It also has me considering all those similarities I don’t want to notice between them and us. I shouldn’t let myself wonder. I shouldn’t consider anything but how fantastic it’s going to be to get some sleep. I can feel exhaustion tugging at me.
I definitely shouldn’t ask.
But it’s only Elizabeth and me here.
I can’t come up with a good enough reason not to ask.
“You must have liked him at some point to have married him, right?” I don’t know what I’m looking for. I pluck at the quilt on my bed, and when she doesn’t answer right away, I dare to look across the room to where she lies so stiffly in hers.
“I loved him,” she says at last, with a kind of devastating finality that echoes in me. In ways I do not like. “Through many a ridiculous fool’s errand—his specialty. I told him not to go on that trip. I had a premonition it would not go well, but he and his precious legacy wouldn’t listen.”

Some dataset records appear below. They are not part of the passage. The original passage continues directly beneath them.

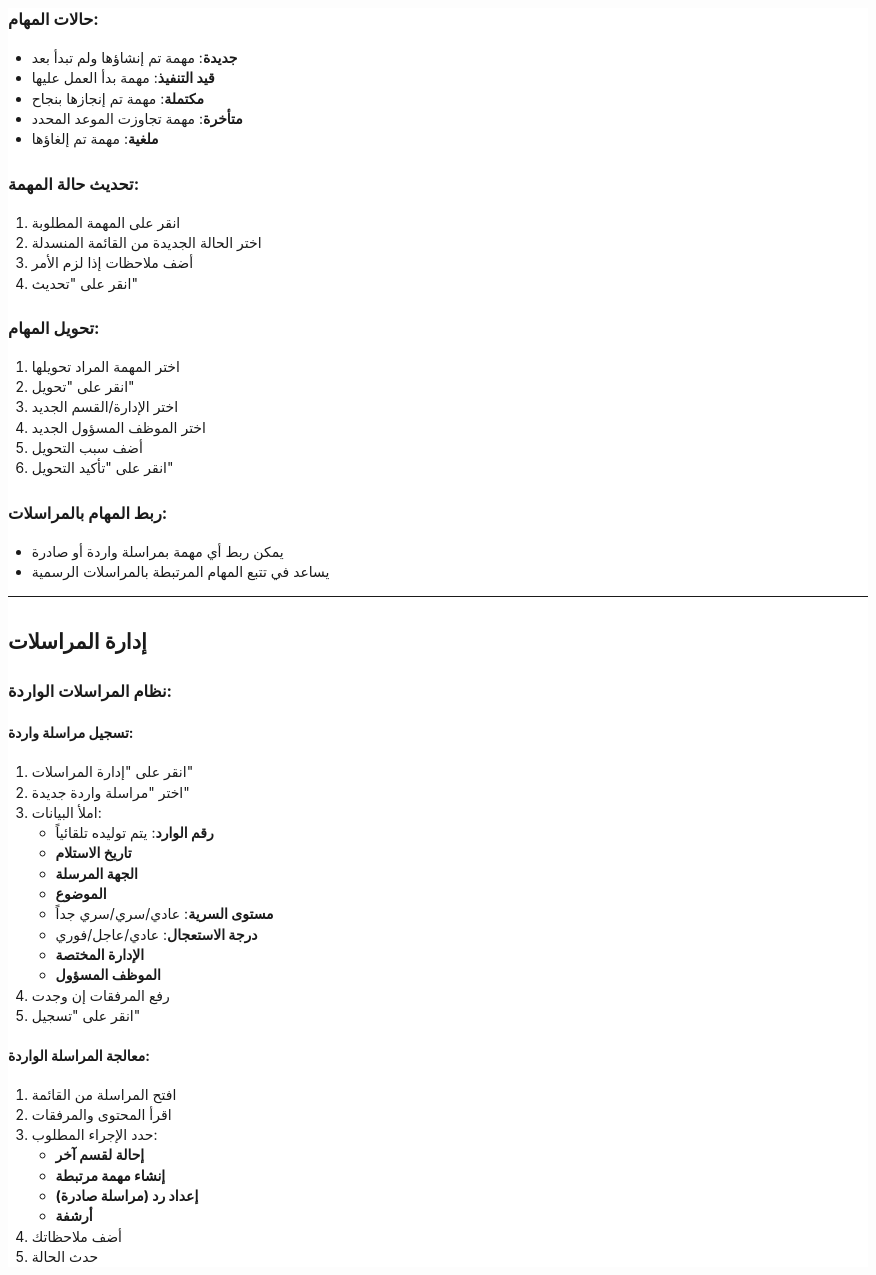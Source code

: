 ### حالات المهام:
- **جديدة**: مهمة تم إنشاؤها ولم تبدأ بعد
- **قيد التنفيذ**: مهمة بدأ العمل عليها
- **مكتملة**: مهمة تم إنجازها بنجاح
- **متأخرة**: مهمة تجاوزت الموعد المحدد
- **ملغية**: مهمة تم إلغاؤها

### تحديث حالة المهمة:
1. انقر على المهمة المطلوبة
2. اختر الحالة الجديدة من القائمة المنسدلة
3. أضف ملاحظات إذا لزم الأمر
4. انقر على "تحديث"

### تحويل المهام:
1. اختر المهمة المراد تحويلها
2. انقر على "تحويل"
3. اختر الإدارة/القسم الجديد
4. اختر الموظف المسؤول الجديد
5. أضف سبب التحويل
6. انقر على "تأكيد التحويل"

### ربط المهام بالمراسلات:
- يمكن ربط أي مهمة بمراسلة واردة أو صادرة
- يساعد في تتبع المهام المرتبطة بالمراسلات الرسمية

---

## إدارة المراسلات

### نظام المراسلات الواردة:

#### تسجيل مراسلة واردة:
1. انقر على "إدارة المراسلات"
2. اختر "مراسلة واردة جديدة"
3. املأ البيانات:
   - **رقم الوارد**: يتم توليده تلقائياً
   - **تاريخ الاستلام**
   - **الجهة المرسلة**
   - **الموضوع**
   - **مستوى السرية**: عادي/سري/سري جداً
   - **درجة الاستعجال**: عادي/عاجل/فوري
   - **الإدارة المختصة**
   - **الموظف المسؤول**
4. رفع المرفقات إن وجدت
5. انقر على "تسجيل"

#### معالجة المراسلة الواردة:
1. افتح المراسلة من القائمة
2. اقرأ المحتوى والمرفقات
3. حدد الإجراء المطلوب:
   - **إحالة لقسم آخر**
   - **إنشاء مهمة مرتبطة**
   - **إعداد رد (مراسلة صادرة)**
   - **أرشفة**
4. أضف ملاحظاتك
5. حدث الحالة
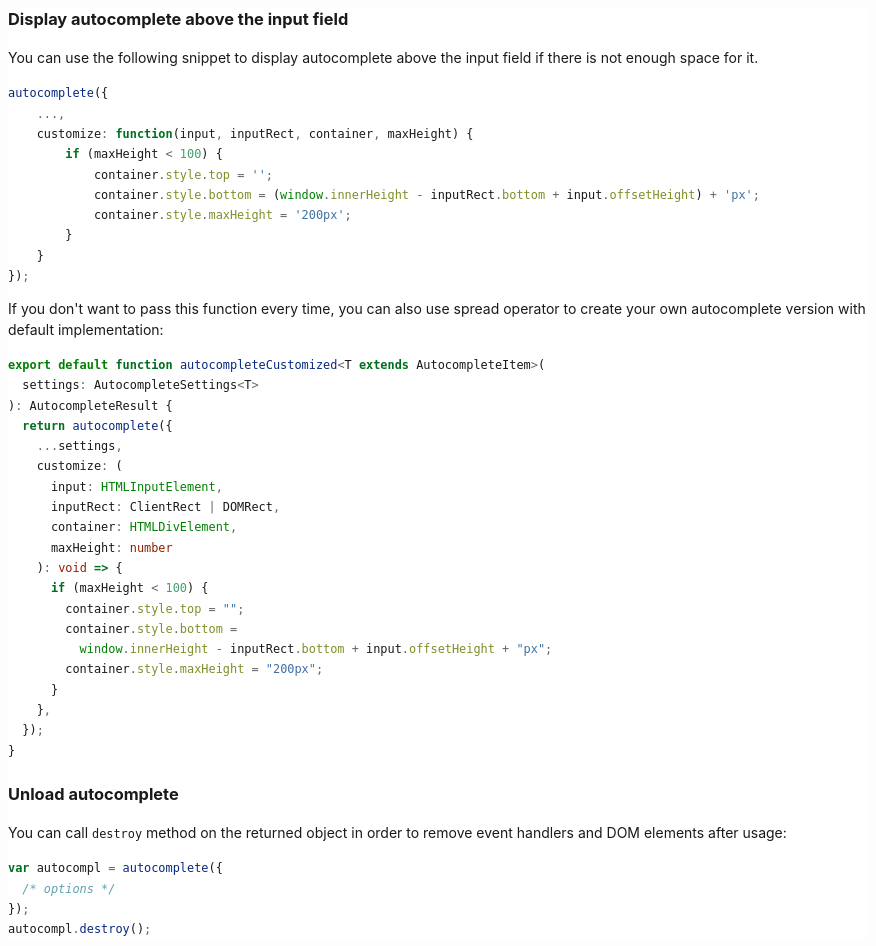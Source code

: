### Display autocomplete above the input field

You can use the following snippet to display autocomplete above the input field if there is not enough space for it.

```typescript
autocomplete({
    ...,
    customize: function(input, inputRect, container, maxHeight) {
        if (maxHeight < 100) {
            container.style.top = '';
            container.style.bottom = (window.innerHeight - inputRect.bottom + input.offsetHeight) + 'px';
            container.style.maxHeight = '200px';
        }
    }
});
```

If you don't want to pass this function every time, you can also use spread operator to create your own autocomplete version with default implementation:

```typescript
export default function autocompleteCustomized<T extends AutocompleteItem>(
  settings: AutocompleteSettings<T>
): AutocompleteResult {
  return autocomplete({
    ...settings,
    customize: (
      input: HTMLInputElement,
      inputRect: ClientRect | DOMRect,
      container: HTMLDivElement,
      maxHeight: number
    ): void => {
      if (maxHeight < 100) {
        container.style.top = "";
        container.style.bottom =
          window.innerHeight - inputRect.bottom + input.offsetHeight + "px";
        container.style.maxHeight = "200px";
      }
    },
  });
}
```

### Unload autocomplete

You can call `destroy` method on the returned object in order to remove event handlers and DOM elements after usage:

```javascript
var autocompl = autocomplete({
  /* options */
});
autocompl.destroy();
```

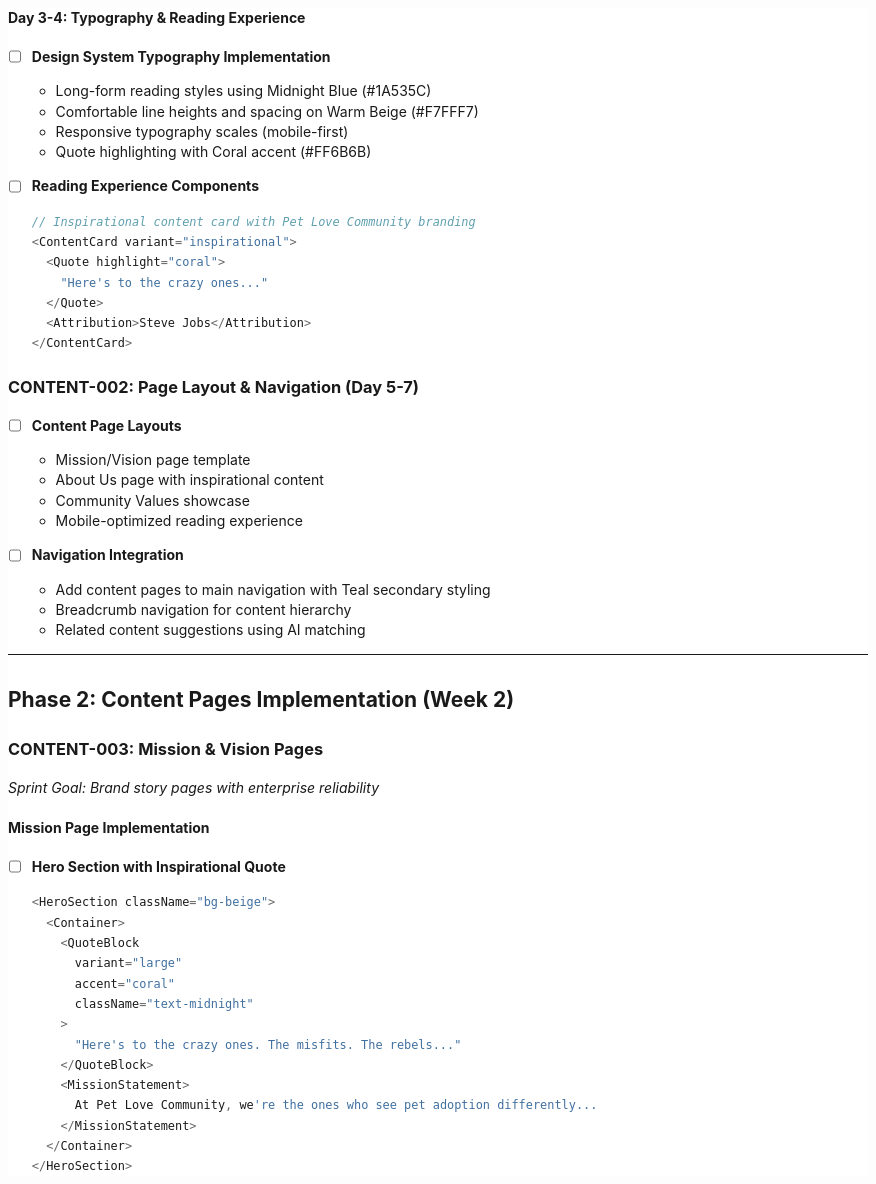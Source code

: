 #### **Day 3-4: Typography & Reading Experience**
- [ ] **Design System Typography Implementation**
  - Long-form reading styles using Midnight Blue (#1A535C)
  - Comfortable line heights and spacing on Warm Beige (#F7FFF7)
  - Responsive typography scales (mobile-first)
  - Quote highlighting with Coral accent (#FF6B6B)

- [ ] **Reading Experience Components**
  ```typescript
  // Inspirational content card with Pet Love Community branding
  <ContentCard variant="inspirational">
    <Quote highlight="coral">
      "Here's to the crazy ones..."
    </Quote>
    <Attribution>Steve Jobs</Attribution>
  </ContentCard>
  ```

### **CONTENT-002: Page Layout & Navigation** (Day 5-7)
- [ ] **Content Page Layouts**
  - Mission/Vision page template
  - About Us page with inspirational content
  - Community Values showcase
  - Mobile-optimized reading experience

- [ ] **Navigation Integration**
  - Add content pages to main navigation with Teal secondary styling
  - Breadcrumb navigation for content hierarchy
  - Related content suggestions using AI matching

---

## **Phase 2: Content Pages Implementation** (Week 2)

### **CONTENT-003: Mission & Vision Pages**
*Sprint Goal: Brand story pages with enterprise reliability*

#### **Mission Page Implementation**
- [ ] **Hero Section with Inspirational Quote**
  ```typescript
  <HeroSection className="bg-beige">
    <Container>
      <QuoteBlock 
        variant="large"
        accent="coral"
        className="text-midnight"
      >
        "Here's to the crazy ones. The misfits. The rebels..."
      </QuoteBlock>
      <MissionStatement>
        At Pet Love Community, we're the ones who see pet adoption differently...
      </MissionStatement>
    </Container>
  </HeroSection>
  ```
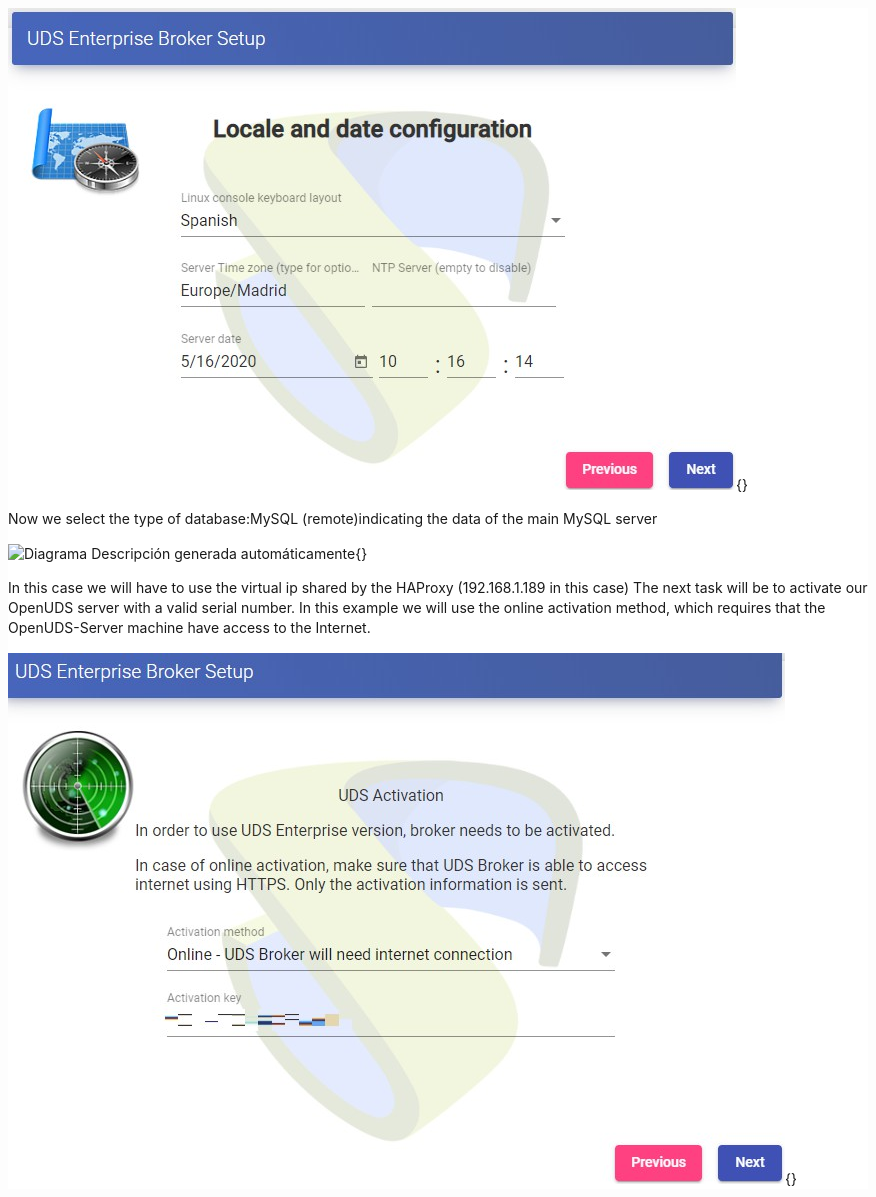 ![](./media_ha_guide_36/image64.jpeg){}

 Now we select the type of database:MySQL (remote)indicating the data of the main MySQL server

![Diagrama Descripción generada
automáticamente](./media_ha_guide_36/image65.jpeg){}

 In this case we will have to use the virtual ip shared by the HAProxy (192.168.1.189 in this case)
The next task will be to activate our OpenUDS server with a valid serial number. In this example we will use the online activation method, which requires that the OpenUDS-Server machine have access to the Internet.

![](./media_ha_guide_36/image66.jpeg){}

I want to ask her questions so I can outline all the ways Zander and I aren’t like Elizabeth and Zachariah, but premonitions are not the purview of Summoners.
“You weren’t a Summoner?” I ask Elizabeth.
“What’s this?” My ancestress sniffs, clearly offended. “I summoned, of course. My tie with the spirit world was very strong when I was living. That’s why we came so readily to you tonight. Don’t let Zachariah tell you it was because of his Guardian navigating abilities, because that is ridiculous.”
“If you had premonitions, you can’t have been a Summoner. You must have been some kind of Diviner instead?”
Elizabeth sits up in her dramatic bed and frowns at me. “I do not understand you.”
That makes two of us. I sit up too. “What was your witch designation?” I ask her, aware as I do that my pulse is getting a little crazy. I can feel it in my wrists, my ankles. My baby.
She frowns at me as if I’m quite dim. “Revelare.”
“What?” I’m not sure I’ve ever heard that word in my life.
“A Revelare. Just like you.”
I laugh, but mostly in confusion. “I am barely a Summoner and I’m definitely not...whatever that word is. Whatever it means.”
She shakes her head at me, her frown deepening. “Goods are always Revelares.”
“Not this one. Not my mother either. Or Granny Good, I’m sorry to tell you.”
She floats up through the covers—yes, through them, making me wonder how she was beneath them to begin with—then crosses the room to me. She’s kind of hovering above my bed, and I thought ghosts couldn’t really creep me out, but turns out a sleepover ghost body looming above my bed does the trick.
She’s studying me closely, and I can feel her magic. When I shouldn’t. It shouldn’t work here, outside the circle and away from the ritual. Nothing is as it should be tonight.
“You have something special,” she says after a moment.
Being half human has often led to me being called special, but usually with a nasty sniff or an eye roll. Elizabeth sounds proud.
I find I have no place to put that.
“Very special,” she says, nodding her head. “I knew there was a reason we stayed.”
“What’s the reason?” I need to talk to Emerson about this. And Rebekah. Has Georgie heard of a Revelare? Surely Frost has.
Elizabeth shakes her head, and she smiles at me. And it’s genuinely warm. “Ah, my child. There are so many.”
Then she puts her spirit hand on my forehead, and I shouldn’t feel it. Not so fully formed, almost like a real hand, but I do.
“Sleep, my children,” she whispers. To me and to the baby inside. Like a spell she shouldn’t be able to cast in ghostly form.
But that’s the last thing I remember before I wake up the next morning.